Records excerpted from a collection
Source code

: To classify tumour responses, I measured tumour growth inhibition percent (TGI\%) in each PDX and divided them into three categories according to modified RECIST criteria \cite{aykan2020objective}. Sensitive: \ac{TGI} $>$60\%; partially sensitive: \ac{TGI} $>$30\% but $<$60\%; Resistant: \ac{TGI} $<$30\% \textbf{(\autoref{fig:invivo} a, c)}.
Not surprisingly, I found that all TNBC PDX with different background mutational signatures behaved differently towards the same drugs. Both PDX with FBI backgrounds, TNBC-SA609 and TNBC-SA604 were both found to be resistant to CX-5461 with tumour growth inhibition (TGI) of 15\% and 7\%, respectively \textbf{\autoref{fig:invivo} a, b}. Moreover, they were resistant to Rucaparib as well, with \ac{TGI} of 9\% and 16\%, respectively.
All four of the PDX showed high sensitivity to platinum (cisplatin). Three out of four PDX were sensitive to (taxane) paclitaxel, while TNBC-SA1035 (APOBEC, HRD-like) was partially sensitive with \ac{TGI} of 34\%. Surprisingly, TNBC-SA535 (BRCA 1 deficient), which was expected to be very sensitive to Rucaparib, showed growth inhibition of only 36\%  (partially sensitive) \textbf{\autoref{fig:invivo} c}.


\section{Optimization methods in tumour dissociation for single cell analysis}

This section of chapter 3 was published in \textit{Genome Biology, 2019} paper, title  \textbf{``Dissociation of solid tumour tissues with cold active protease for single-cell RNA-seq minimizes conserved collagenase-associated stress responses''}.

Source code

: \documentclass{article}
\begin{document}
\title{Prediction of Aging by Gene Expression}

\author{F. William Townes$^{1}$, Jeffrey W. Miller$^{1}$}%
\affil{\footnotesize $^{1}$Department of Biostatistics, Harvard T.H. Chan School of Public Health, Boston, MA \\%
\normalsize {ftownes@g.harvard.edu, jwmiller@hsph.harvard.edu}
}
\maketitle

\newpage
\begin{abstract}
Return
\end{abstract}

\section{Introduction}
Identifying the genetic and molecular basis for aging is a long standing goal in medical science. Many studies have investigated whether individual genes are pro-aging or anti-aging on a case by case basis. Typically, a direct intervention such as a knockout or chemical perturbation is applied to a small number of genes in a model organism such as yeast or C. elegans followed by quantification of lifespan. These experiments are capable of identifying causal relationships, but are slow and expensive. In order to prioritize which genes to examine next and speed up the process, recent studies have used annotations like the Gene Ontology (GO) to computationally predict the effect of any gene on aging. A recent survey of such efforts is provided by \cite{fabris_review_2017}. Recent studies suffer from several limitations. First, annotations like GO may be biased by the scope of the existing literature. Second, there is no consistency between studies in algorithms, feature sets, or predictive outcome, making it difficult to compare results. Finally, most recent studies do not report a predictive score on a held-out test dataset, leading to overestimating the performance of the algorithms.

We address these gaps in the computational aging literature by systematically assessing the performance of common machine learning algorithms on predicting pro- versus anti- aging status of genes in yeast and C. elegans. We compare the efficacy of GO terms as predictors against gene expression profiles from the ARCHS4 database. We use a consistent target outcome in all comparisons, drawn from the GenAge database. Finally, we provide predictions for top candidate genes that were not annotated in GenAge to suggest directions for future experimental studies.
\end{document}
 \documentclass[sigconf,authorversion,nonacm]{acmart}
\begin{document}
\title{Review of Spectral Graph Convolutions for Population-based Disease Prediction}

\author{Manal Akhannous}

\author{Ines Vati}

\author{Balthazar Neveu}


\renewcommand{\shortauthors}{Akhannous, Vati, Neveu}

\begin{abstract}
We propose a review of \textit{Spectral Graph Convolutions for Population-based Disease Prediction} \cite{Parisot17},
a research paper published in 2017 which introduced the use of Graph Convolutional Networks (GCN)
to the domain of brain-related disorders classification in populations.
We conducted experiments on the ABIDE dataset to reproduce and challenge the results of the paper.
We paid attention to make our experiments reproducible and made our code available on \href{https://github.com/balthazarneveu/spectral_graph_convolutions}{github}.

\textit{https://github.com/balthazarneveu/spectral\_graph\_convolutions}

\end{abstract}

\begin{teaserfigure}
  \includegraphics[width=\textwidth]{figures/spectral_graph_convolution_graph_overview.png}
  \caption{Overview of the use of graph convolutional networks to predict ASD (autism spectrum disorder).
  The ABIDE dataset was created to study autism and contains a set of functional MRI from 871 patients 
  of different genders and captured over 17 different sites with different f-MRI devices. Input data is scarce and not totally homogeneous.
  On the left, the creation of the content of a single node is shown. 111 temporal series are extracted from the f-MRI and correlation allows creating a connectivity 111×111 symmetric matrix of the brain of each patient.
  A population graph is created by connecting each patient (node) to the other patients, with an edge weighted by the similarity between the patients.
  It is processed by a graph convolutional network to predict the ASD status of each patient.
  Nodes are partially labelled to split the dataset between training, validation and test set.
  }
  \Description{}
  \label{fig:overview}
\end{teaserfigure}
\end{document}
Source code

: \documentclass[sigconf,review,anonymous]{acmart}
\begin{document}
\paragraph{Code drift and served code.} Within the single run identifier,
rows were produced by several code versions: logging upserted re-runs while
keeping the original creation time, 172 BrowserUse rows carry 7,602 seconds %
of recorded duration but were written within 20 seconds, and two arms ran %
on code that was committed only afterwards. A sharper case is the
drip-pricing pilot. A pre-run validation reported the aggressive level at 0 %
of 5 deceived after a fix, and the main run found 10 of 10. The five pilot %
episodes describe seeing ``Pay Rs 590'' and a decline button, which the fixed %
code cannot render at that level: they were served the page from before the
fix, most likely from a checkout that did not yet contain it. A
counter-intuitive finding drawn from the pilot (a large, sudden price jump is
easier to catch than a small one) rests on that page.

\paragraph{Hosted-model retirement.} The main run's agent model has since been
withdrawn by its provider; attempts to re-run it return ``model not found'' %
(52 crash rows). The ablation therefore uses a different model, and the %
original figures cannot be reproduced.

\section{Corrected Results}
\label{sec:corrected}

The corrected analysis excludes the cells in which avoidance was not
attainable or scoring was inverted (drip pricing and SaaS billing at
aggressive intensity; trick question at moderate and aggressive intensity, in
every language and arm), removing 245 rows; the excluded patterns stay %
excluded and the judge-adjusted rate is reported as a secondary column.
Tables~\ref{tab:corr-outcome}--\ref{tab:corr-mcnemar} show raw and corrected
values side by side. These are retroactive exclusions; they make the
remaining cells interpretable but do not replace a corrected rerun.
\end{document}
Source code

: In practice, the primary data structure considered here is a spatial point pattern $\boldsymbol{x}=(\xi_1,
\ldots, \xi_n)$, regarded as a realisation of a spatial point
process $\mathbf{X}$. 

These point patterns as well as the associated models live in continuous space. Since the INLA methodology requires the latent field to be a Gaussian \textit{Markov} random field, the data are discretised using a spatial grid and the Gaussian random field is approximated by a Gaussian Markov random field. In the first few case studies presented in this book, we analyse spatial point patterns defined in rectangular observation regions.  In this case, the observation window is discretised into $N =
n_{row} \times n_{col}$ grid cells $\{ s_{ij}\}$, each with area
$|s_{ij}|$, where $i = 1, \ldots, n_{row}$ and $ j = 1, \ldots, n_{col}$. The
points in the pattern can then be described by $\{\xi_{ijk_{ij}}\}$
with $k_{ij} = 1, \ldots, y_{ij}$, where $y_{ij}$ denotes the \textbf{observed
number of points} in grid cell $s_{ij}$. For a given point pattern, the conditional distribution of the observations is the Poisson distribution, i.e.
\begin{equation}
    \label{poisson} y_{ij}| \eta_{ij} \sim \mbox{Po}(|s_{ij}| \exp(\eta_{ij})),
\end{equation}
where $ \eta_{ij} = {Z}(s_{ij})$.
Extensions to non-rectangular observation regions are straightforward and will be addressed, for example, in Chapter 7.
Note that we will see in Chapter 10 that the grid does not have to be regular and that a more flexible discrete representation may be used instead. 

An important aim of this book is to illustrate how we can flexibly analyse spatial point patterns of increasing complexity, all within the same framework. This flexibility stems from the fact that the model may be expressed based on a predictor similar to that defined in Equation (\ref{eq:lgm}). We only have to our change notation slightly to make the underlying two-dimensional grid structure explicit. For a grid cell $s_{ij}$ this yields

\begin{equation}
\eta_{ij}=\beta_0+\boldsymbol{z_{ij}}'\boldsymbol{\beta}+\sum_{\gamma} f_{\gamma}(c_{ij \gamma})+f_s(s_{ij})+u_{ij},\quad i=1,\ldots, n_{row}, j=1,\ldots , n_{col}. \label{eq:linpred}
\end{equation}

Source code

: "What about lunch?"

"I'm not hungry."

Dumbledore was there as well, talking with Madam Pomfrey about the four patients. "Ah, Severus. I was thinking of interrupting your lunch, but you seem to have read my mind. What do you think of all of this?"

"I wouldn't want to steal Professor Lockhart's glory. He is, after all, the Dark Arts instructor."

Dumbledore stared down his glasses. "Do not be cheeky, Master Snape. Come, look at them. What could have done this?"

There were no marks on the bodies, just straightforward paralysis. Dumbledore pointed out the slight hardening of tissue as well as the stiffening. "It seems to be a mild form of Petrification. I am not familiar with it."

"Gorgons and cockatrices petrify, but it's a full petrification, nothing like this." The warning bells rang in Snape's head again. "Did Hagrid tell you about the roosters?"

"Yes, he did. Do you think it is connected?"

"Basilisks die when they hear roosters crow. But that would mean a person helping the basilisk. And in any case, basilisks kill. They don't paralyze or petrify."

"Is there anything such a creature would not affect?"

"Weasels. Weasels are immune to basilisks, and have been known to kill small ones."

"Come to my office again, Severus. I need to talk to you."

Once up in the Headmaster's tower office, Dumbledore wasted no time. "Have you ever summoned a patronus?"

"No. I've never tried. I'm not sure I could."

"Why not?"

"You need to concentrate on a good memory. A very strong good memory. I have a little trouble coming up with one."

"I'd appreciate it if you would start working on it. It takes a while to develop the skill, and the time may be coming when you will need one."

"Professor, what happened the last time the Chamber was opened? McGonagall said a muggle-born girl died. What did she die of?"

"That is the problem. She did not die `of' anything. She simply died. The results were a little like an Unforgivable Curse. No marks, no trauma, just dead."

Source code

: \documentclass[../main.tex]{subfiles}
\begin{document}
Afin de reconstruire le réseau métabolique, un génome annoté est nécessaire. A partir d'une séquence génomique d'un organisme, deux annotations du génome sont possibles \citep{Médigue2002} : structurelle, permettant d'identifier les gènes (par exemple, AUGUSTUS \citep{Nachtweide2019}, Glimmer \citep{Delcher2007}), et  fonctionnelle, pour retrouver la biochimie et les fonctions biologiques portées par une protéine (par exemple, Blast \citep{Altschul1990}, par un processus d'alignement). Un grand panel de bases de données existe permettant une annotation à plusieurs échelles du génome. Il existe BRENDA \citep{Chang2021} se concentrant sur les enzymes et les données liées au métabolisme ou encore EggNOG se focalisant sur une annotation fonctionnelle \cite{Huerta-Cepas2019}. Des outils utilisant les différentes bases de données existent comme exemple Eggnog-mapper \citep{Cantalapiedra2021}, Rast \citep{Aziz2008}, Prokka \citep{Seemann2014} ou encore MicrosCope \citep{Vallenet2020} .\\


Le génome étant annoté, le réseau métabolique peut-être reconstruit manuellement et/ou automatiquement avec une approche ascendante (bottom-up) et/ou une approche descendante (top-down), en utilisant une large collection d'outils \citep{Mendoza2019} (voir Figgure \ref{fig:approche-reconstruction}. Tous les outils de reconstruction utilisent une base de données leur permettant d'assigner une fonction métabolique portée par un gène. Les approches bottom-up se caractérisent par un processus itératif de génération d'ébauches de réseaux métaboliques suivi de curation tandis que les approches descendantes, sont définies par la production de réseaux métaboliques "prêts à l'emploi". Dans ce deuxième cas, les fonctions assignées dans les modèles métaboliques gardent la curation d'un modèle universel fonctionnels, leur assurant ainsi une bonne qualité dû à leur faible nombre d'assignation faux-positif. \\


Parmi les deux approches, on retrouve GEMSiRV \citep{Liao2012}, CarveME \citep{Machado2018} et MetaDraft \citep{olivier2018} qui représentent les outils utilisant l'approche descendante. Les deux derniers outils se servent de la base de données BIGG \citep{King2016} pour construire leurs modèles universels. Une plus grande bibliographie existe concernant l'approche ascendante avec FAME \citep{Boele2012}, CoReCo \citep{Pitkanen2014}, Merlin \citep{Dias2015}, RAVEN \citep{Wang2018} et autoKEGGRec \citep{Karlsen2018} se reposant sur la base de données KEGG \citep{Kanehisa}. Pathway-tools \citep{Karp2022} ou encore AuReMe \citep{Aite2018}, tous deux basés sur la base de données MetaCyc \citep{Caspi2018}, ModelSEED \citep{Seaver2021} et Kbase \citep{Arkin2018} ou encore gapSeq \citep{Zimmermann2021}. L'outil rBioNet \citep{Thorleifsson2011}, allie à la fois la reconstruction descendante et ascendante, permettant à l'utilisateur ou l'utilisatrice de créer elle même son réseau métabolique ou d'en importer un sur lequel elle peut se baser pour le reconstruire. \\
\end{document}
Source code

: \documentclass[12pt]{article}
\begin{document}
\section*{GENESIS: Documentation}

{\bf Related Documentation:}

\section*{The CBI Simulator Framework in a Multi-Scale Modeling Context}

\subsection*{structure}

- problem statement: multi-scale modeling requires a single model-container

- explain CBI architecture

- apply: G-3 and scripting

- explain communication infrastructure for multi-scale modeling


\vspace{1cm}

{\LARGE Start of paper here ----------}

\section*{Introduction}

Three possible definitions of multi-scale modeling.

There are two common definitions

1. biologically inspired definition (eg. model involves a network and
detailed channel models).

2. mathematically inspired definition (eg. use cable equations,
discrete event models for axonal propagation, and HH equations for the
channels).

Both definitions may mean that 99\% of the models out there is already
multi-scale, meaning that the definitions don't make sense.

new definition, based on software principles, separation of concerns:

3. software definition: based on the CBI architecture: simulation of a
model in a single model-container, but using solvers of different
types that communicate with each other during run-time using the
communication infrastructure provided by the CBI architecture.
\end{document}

Exercise
For the word "regions", please count the lines in the data where it appears and respond with the number only.

Task answer
2